Thursday, August 30, 2018

Transforming online pedagogy

I am, as usual, behind on my posts, so here is one from an event I attended way back in May...

UNCG's University Teaching and Learning Commons sponsored and hosted the Transforming Online Pedagogy and Practices Symposium, or TOPPS, this past May 7th through 11th. This wonderful event ran the entire week, although I was only able to attend Tuesday and Wednesday. I'm very happy I did so, too, because UTLC brought in Dr. Michelle Miller, a cognitive psychologist who specializes in memory and attention, as the keynote speaker. Her presentation, which revolved around the theme "Leveraging Psychology to Create Compelling Learning Experiences," was spread across two morning sessions.

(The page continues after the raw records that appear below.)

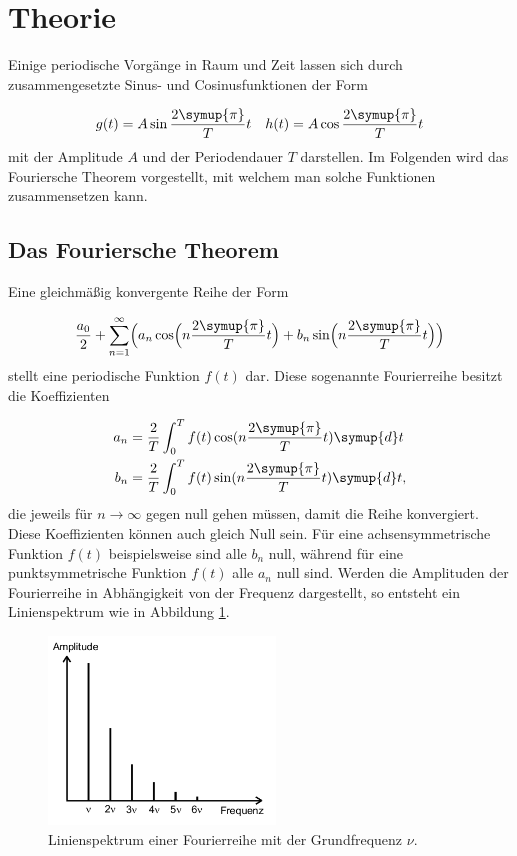 \section{Theorie}
\label{sec:Theorie}

Einige periodische Vorgänge in Raum und Zeit lassen sich durch
zusammengesetzte Sinus- und Cosinusfunktionen der Form

\begin{align}
  g(t) & = A\sin \frac{2\symup{\pi}}{T}t & h(t) & =
  A\cos \frac{2\symup{\pi}}{T}t \\
\end{align}
mit der Amplitude $A$ und der Periodendauer $T$ darstellen. Im Folgenden
wird das Fouriersche Theorem vorgestellt, mit welchem man solche Funktionen
zusammensetzen kann.

\subsection{Das Fouriersche Theorem}

Eine gleichmäßig konvergente Reihe der Form

\begin{equation}
  \frac{a_0}{2} + \sum_{n=1}^{\infty} \Bigl(a_n \cos
  \Bigl(n\frac{2\symup{\pi}}{T}t\Bigr)
  + b_n \sin \Bigl(n\frac{2\symup{\pi}}{T}t\Bigr)\Bigr)
\end{equation}
stellt eine periodische Funktion $f(t)$ dar.
Diese sogenannte Fourierreihe besitzt die Koeffizienten

\begin{align}
  a_n & = \frac{2}{T}
  \int_{0}^{T} f(t) \cos (n\frac{2\symup{\pi}}{T}t) \symup{d}t
  \\
  b_n & = \frac{2}{T}
  \int_{0}^{T} f(t) \sin (n\frac{2\symup{\pi}}{T}t) \symup{d}t,
  \label{eqn:anbn}
\end{align}
die jeweils für $n \to \infty$ gegen null gehen müssen, damit die Reihe
konvergiert. Diese Koeffizienten können auch gleich Null sein.
Für eine achsensymmetrische Funktion $f(t)$ beispielsweise sind alle $b_n$ null,
während für eine punktsymmetrische Funktion $f(t)$ alle $a_n$ null sind.
Werden die Amplituden der Fourierreihe in Abhängigkeit von der Frequenz
dargestellt,
so entsteht ein Linienspektrum wie in Abbildung \ref{fig:Linienspektrum}.

\newpage

\begin{figure}
  \centering
  \includegraphics[height = 5cm]{Linienspektrum.png}
  \caption{Linienspektrum einer Fourierreihe mit der Grundfrequenz $\nu$\cite{anleitung}.}
  \label{fig:Linienspektrum}
\end{figure}


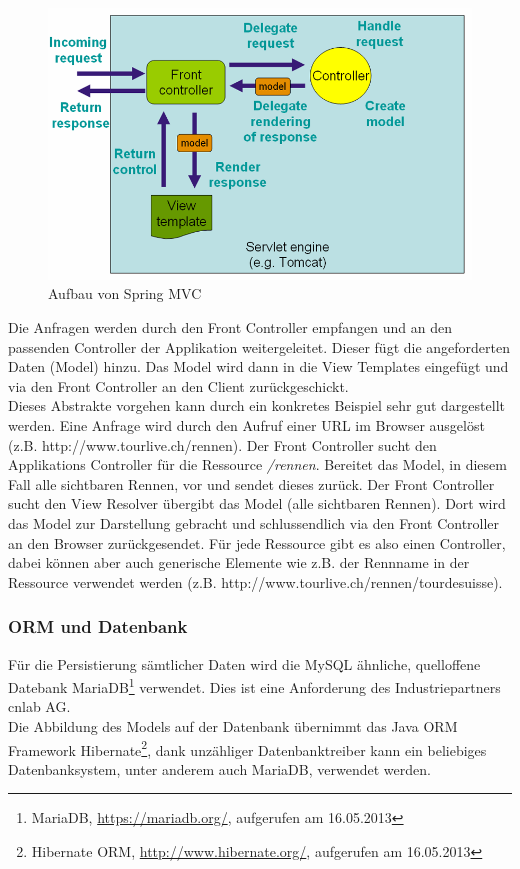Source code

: \begin{figure}[H]
	\centering
	\includegraphics[width=130mm]{images/tourliveweb/springmvc.png}
	\caption{Aufbau von Spring MVC \cite{springsourcemvc2011}}
	\label{fig:springmvc}
\end{figure}

Die Anfragen werden durch den Front Controller empfangen und an den passenden Controller der Applikation weitergeleitet. Dieser fügt die angeforderten Daten (Model) hinzu. Das Model wird dann in die View Templates eingefügt und via den Front Controller an den Client zurückgeschickt.
\\
Dieses Abstrakte vorgehen kann durch ein konkretes Beispiel sehr gut dargestellt werden. Eine Anfrage wird durch den Aufruf einer URL im Browser ausgelöst (z.B. http://www.tourlive.ch/rennen). Der Front Controller sucht den Applikations Controller für die Ressource \textit{/rennen}. Bereitet das Model, in diesem Fall alle sichtbaren Rennen, vor und sendet dieses zurück. Der Front Controller sucht den View Resolver übergibt das Model (alle sichtbaren Rennen). Dort wird das Model zur Darstellung gebracht und schlussendlich via den Front Controller an den Browser zurückgesendet. Für jede Ressource gibt es also einen Controller, dabei können aber auch generische Elemente wie z.B. der Rennname in der Ressource verwendet werden (z.B. http://www.tourlive.ch/rennen/tourdesuisse).

\subsubsection{ORM und Datenbank}
Für die Persistierung sämtlicher Daten wird die MySQL ähnliche, quelloffene Datebank MariaDB\footnote{MariaDB, \url{https://mariadb.org/}, aufgerufen am 16.05.2013} verwendet. Dies ist eine Anforderung des Industriepartners cnlab AG.
\\
Die Abbildung des Models auf der Datenbank übernimmt das Java ORM Framework Hibernate\footnote{Hibernate ORM, \url{http://www.hibernate.org/}, aufgerufen am 16.05.2013}, dank unzähliger Datenbanktreiber kann ein beliebiges Datenbanksystem, unter anderem auch MariaDB, verwendet werden.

The first session focused on memory and attention. Dr. Miller began by asking us to recall movie lines. It turns out that people are surprisingly good at recalling, verbatim, extended pieces of dialog from our favorite movies. Wouldn't it be nice if students could retain information like this in our classes? What is it about movie lines that encourages long-term retention? As we went around the room, folks identified several factors that explains this, including the fact that the lines appear as part of a dramatic scene in which we were (at the time of viewing) deeply engaged. In other words, we were fully attentive, and attention, as Dr. Miller pointed out, drives memory. The problem, though, is that many things can interrupt the link between attention and memory: excessive cognitive load (there is simply too much strain being put on attention), poor mastery of low-level processes (they have not yet been automatized and, thus, take up some attention), and "dysfunctional multi-tasking" (the myth that attention can be effectively split among several tasks).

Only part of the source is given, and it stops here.